Prescriptive Authority For Psychologists Movement - Opposition

Opposition

Prescriptive authority for other medical professionals who are not physicians (e.g., nurse-practitioners and pharmacists) has been controversial, even within the community of physicians. In the same way, there are psychologists who have raised objections to prescriptive authority for psychologists. Specifically, critics within the psychological profession have expressed concern that, if RxP became the norm, the biomedical approach could begin to encroach on the traditional psychology curriculum and that clinicians in training might eventually receive less grounding in psychotherapeutic interventions and research. At the present time, only psychiatrists who practice psychotherapy and psychologists with prescriptive authority are uniquely qualified to fit the treatment modality (pharmacology and/or psychotherapy) to patients' mental health needs. Some psychologists opposing prescriptive authority fear caseload pressures that might press increasing numbers of psychologists to respond to patients' needs via only one treatment modality (pharmacology), as do many psychiatrists.

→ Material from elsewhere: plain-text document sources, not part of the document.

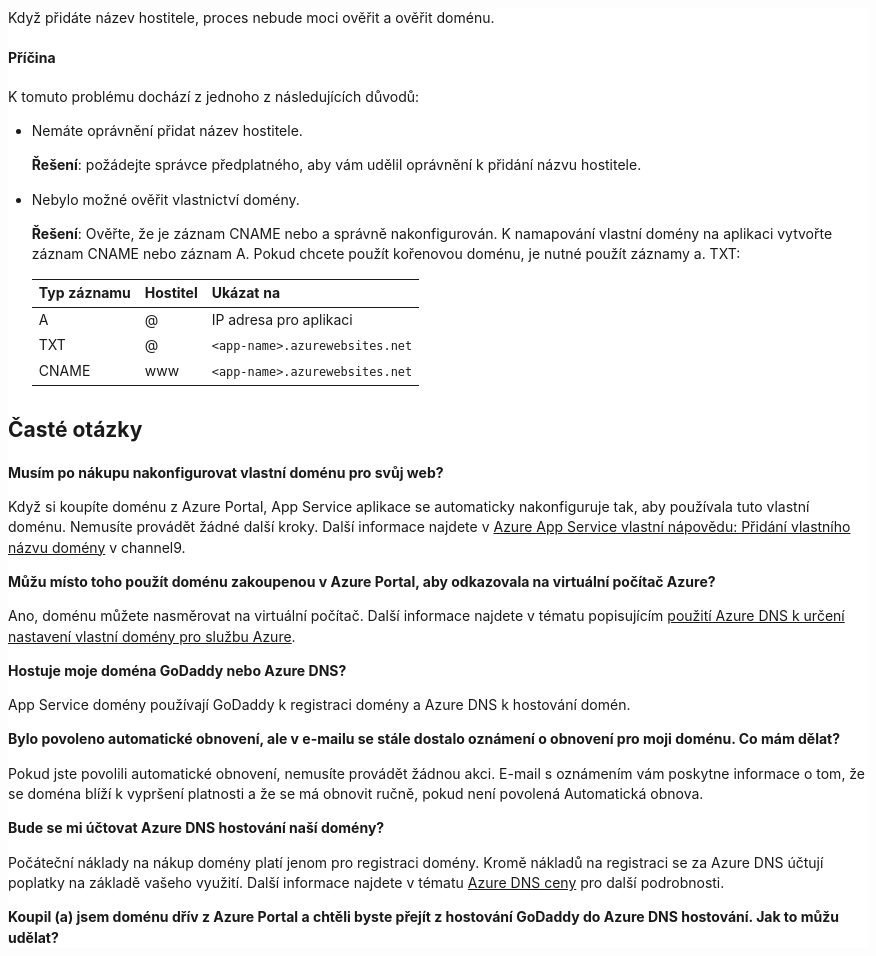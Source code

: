 Když přidáte název hostitele, proces nebude moci ověřit a ověřit doménu.

#### <a name="cause"></a>Příčina 

K tomuto problému dochází z jednoho z následujících důvodů:

- Nemáte oprávnění přidat název hostitele.

    **Řešení**: požádejte správce předplatného, aby vám udělil oprávnění k přidání názvu hostitele.
- Nebylo možné ověřit vlastnictví domény.

    **Řešení**: Ověřte, že je záznam CNAME nebo a správně nakonfigurován. K namapování vlastní domény na aplikaci vytvořte záznam CNAME nebo záznam A. Pokud chcete použít kořenovou doménu, je nutné použít záznamy a. TXT:

    |Typ záznamu|Hostitel|Ukázat na|
    |------|------|-----|
    |A|@|IP adresa pro aplikaci|
    |TXT|@|`<app-name>.azurewebsites.net`|
    |CNAME|www|`<app-name>.azurewebsites.net`|

## <a name="faq"></a>Časté otázky

**Musím po nákupu nakonfigurovat vlastní doménu pro svůj web?**

Když si koupíte doménu z Azure Portal, App Service aplikace se automaticky nakonfiguruje tak, aby používala tuto vlastní doménu. Nemusíte provádět žádné další kroky. Další informace najdete v [Azure App Service vlastní nápovědu: Přidání vlastního názvu domény](https://channel9.msdn.com/blogs/Azure-App-Service-Self-Help/Add-a-Custom-Domain-Name) v channel9.

**Můžu místo toho použít doménu zakoupenou v Azure Portal, aby odkazovala na virtuální počítač Azure?**

Ano, doménu můžete nasměrovat na virtuální počítač. Další informace najdete v tématu popisujícím [použití Azure DNS k určení nastavení vlastní domény pro službu Azure](../dns/dns-custom-domain.md).

**Hostuje moje doména GoDaddy nebo Azure DNS?**

App Service domény používají GoDaddy k registraci domény a Azure DNS k hostování domén. 

**Bylo povoleno automatické obnovení, ale v e-mailu se stále dostalo oznámení o obnovení pro moji doménu. Co mám dělat?**

Pokud jste povolili automatické obnovení, nemusíte provádět žádnou akci. E-mail s oznámením vám poskytne informace o tom, že se doména blíží k vypršení platnosti a že se má obnovit ručně, pokud není povolená Automatická obnova.

**Bude se mi účtovat Azure DNS hostování naší domény?**

Počáteční náklady na nákup domény platí jenom pro registraci domény. Kromě nákladů na registraci se za Azure DNS účtují poplatky na základě vašeho využití. Další informace najdete v tématu [Azure DNS ceny](https://azure.microsoft.com/pricing/details/dns/) pro další podrobnosti.

**Koupil (a) jsem doménu dřív z Azure Portal a chtěli byste přejít z hostování GoDaddy do Azure DNS hostování. Jak to můžu udělat?**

Apprehensiveness towards the RxP movement may also be traced back to a series of events that occurred in the 1980s and 1990s. First, the introduction of the class of antidepressants known as serotonin selective reuptake inhibitors (SSRIs), also known as fluoxetine marketed under the name Prozac, between 1985 and 1999 let to a momentous increase in psychotropic drug prescription. In the 1990s, the New York Times declared the millions of Americans taking Prozac created a "legal drug culture", as antidepressants accounted for a 13.5% increase in the number of drugs prescribed during medical visits. There was also a significant rise in the amount of unwanted and serious side effects that accompanied the increased prescription of such drugs, especially in children and adolescents. As a result, concern then grew regarding the over-prescription of antidepressants and their safety.

Second, around the same time, the efficacy of both medication-based and psychotherapy-based treatments for depression were subjected to close scientific study. In 1989, the National Institute of Mental Health (NIMH) conducted a study called the Treatment of Depression Collaborative Research Program (TDCRP), which found various forms of depression treatments—interpersonal psychotherapy, cognitive behavioral therapy, antidepressant medication plus clinical management, or placebo plus clinical management—to be almost equally effective. Since then, proponents of pharmacological and nonpharmacological therapy have tirelessly attempted to prove one to be more effective than the other, with no definitive result.

Finally, the third event is the discovery of a substantial placebo response rate associated with antidepressant treatment, which has been shown to average 30-35%. Despite general rejection amongst clinicians that such a placebo effect denotes antidepressants as less effective, the placebo effect continues to serve as a strong basis for opposition over the use of antidepressants in therapy.

As Fox et al. (2009) found, most current opposition stems from the above stated events in the 1980s and '90s, and revolves around concerns about the overuse of psychotropic medications, the replacement of psychotropics for verbal or behavioral therapies, and the effectiveness of psychotropic medications in general. According to the APA, some also express concern that the RxP movement may exert pressure on psychologists that could lend itself to disparities in adherence to ethical and legal standards. Today, the dichotomy between those that support and those that oppose the RxP movement serves to hinder its progress in gaining legislative and authoritative support.